Some of the details about what happened in Squak Valley have been disputed. There are brief accounts from two of the Chinese victims of the attack and several statements from those who investigated the crime, but otherwise the remaining information comes from statements made by the individuals who were either on trial or awaiting trial for the murder of the Chinese laborers. Several statements made during the trial directly contradicted the accounts of others.

==Undisputed accounts==
Ingebright and Lars Wold were two brothers who owned a large hop farm in the Squak Valley, about 15 miles east of Seattle, in the 1880s. For several years they had been using local American Indian laborers to pick the hop crop, but in 1885 the market prices for hops were very low. After failing to negotiate lower wages with the Indians, in late August the Wold brothers contracted with the firm of Quong Chong & Company in Seattle to bring Chinese laborers to pick the hops for a reduced rate.

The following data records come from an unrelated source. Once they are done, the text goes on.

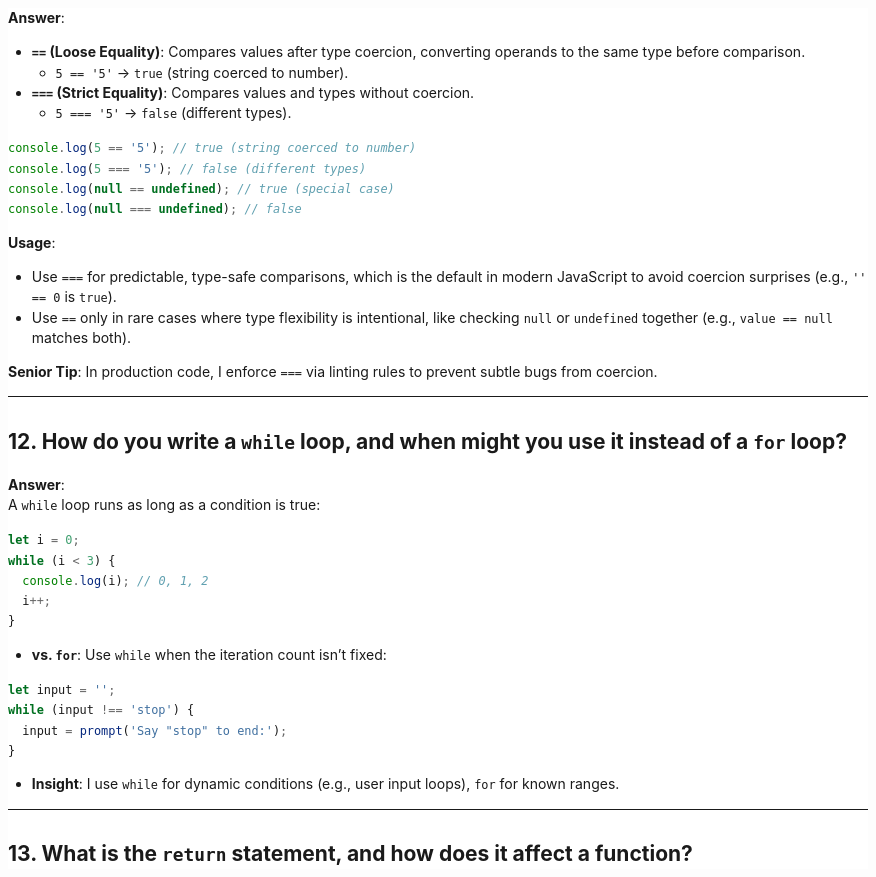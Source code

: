 **Answer**:  
- **`==` (Loose Equality)**: Compares values after type coercion, converting operands to the same type before comparison.  
  - `5 == '5'` → `true` (string coerced to number).  
- **`===` (Strict Equality)**: Compares values and types without coercion.  
  - `5 === '5'` → `false` (different types).  

```javascript
console.log(5 == '5'); // true (string coerced to number)
console.log(5 === '5'); // false (different types)
console.log(null == undefined); // true (special case)
console.log(null === undefined); // false
```

**Usage**:  
- Use `===` for predictable, type-safe comparisons, which is the default in modern JavaScript to avoid coercion surprises (e.g., `'' == 0` is `true`).  
- Use `==` only in rare cases where type flexibility is intentional, like checking `null` or `undefined` together (e.g., `value == null` matches both).  

**Senior Tip**: In production code, I enforce `===` via linting rules to prevent subtle bugs from coercion.

---

##  12. <a name='Howdoyouwriteawhileloopandwhenmightyouuseitinsteadofaforloop'></a>How do you write a `while` loop, and when might you use it instead of a `for` loop?

**Answer**:  
A `while` loop runs as long as a condition is true:  
```javascript
let i = 0;
while (i < 3) {
  console.log(i); // 0, 1, 2
  i++;
}
```
- **vs. `for`**: Use `while` when the iteration count isn’t fixed:  
```javascript
let input = '';
while (input !== 'stop') {
  input = prompt('Say "stop" to end:');
}
```
- **Insight**: I use `while` for dynamic conditions (e.g., user input loops), `for` for known ranges.

---

##  13. <a name='Whatisthereturnstatementandhowdoesitaffectafunction'></a>What is the `return` statement, and how does it affect a function?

On Saturday afternoon, September 5, 1885, a group of 37 Chinese laborers arrived at the Wold brothers' farm. They pitched their tents in the orchard at the farm. That same night a group of local Squak Valley residents, led by Samuel Robertson and DeWitt Rumsey, visited the Chinese and told them they should leave the valley. They were interrupted by one of the Wold brothers' workers, who persuaded the local men to go see the Wold brothers. The local men, along with George W. Tibbetts, the local Justice of the Peace and prominent merchant, met with the Wold brothers and told them that the Chinese must leave, or else the same men would come back and force them to leave. The Wold brothers told the group to go away and let the Chinese do their work. The group then left and returned to their homes.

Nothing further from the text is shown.